Rate this Page

Quantization-Aware Training (QAT)#

Created On: Jan 29, 2026 | Last Updated On: Jan 29, 2026

Quantization-Aware Training (QAT) refers to applying fake quantization during the training or fine-tuning process, such that the final quantized model will exhibit higher accuracies and lower perplexities. Fake quantization refers to rounding the float values to quantized values without actually casting them to dtypes with lower bit-widths, in contrast to post-training quantization (PTQ), which does cast the quantized values to lower bit-width dtypes, e.g.:

# PTQ: x_q is quantized and cast to int8
# scale and zero point (zp) refer to parameters used to quantize x_float
# qmin and qmax refer to the range of quantized values
x_q = (x_float / scale + zp).round().clamp(qmin, qmax).cast(int8)

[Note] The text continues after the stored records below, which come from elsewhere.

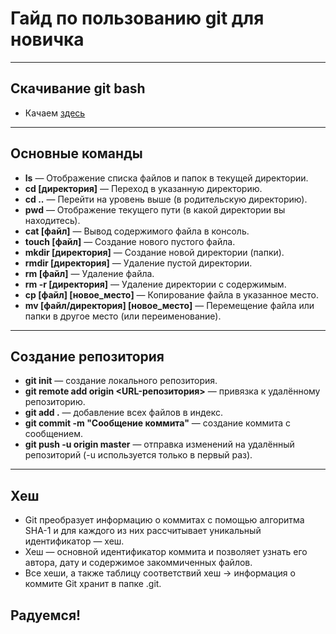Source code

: # Гайд по пользованию git для новичка
---
## Скачивание git bash  
* Качаем [здесь](https://git-scm.com/download/win)
---
## Основные команды  
* **ls** — Отображение списка файлов и папок в текущей директории.  
* **cd [директория]** — Переход в указанную директорию.  
* **cd ..** — Перейти на уровень выше (в родительскую директорию).  
* **pwd** — Отображение текущего пути (в какой директории вы находитесь).  
* **cat [файл]** — Вывод содержимого файла в консоль.  
* **touch [файл]** — Создание нового пустого файла.  
* **mkdir [директория]** — Создание новой директории (папки).  
* **rmdir [директория]** — Удаление пустой директории.  
* **rm [файл]** — Удаление файла.  
* **rm -r [директория]** — Удаление директории с содержимым.  
* **cp [файл] [новое_место]** — Копирование файла в указанное место.  
* **mv [файл/директория] [новое_место]** — Перемещение файла или папки в другое место (или переименование).
---
## Создание репозитория
* **git init** — создание локального репозитория.
* **git remote add origin <URL-репозитория>** — привязка к удалённому репозиторию.
* **git add .** — добавление всех файлов в индекс.
* **git commit -m "Сообщение коммита"** — создание коммита с сообщением.
* **git push -u origin master** — отправка изменений на удалённый репозиторий (-u используется только в первый раз).
---
## Хеш  
* Git преобразует информацию о коммитах с помощью алгоритма SHA-1 и для каждого из них рассчитывает уникальный идентификатор — хеш.
* Хеш — основной идентификатор коммита и позволяет узнать его автора, дату и содержимое закоммиченных файлов.
* Все хеши, а также таблицу соответствий хеш → информация о коммите Git хранит в папке .git.
## Радуемся!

# QAT: x_fq is still in float
# Fake quantize simulates the numerics of quantize + dequantize
x_fq = (x_float / scale + zp).round().clamp(qmin, qmax)
x_fq = (x_fq - zp) * scale

QAT typically involves applying a transformation to your model before and after training. In torchao, these are represented as the prepare and convert steps: (1) prepare inserts fake quantize operations into linear layers, and (2) convert transforms the fake quantize operations to actual quantize and dequantize operations after training, thereby producing a quantized model (dequantize operations are typically fused with linear after lowering). Between these two steps, training can proceed exactly as before.

qat

torchao APIs#

torchao currently supports two QAT APIs, one through the quantize_ API (recommended) and one through the Quantizer classes (legacy). The quantize_ API allows flexible configuration of quantization settings for both activations and weights, while the Quantizer classes each hardcode a specific quantization setting.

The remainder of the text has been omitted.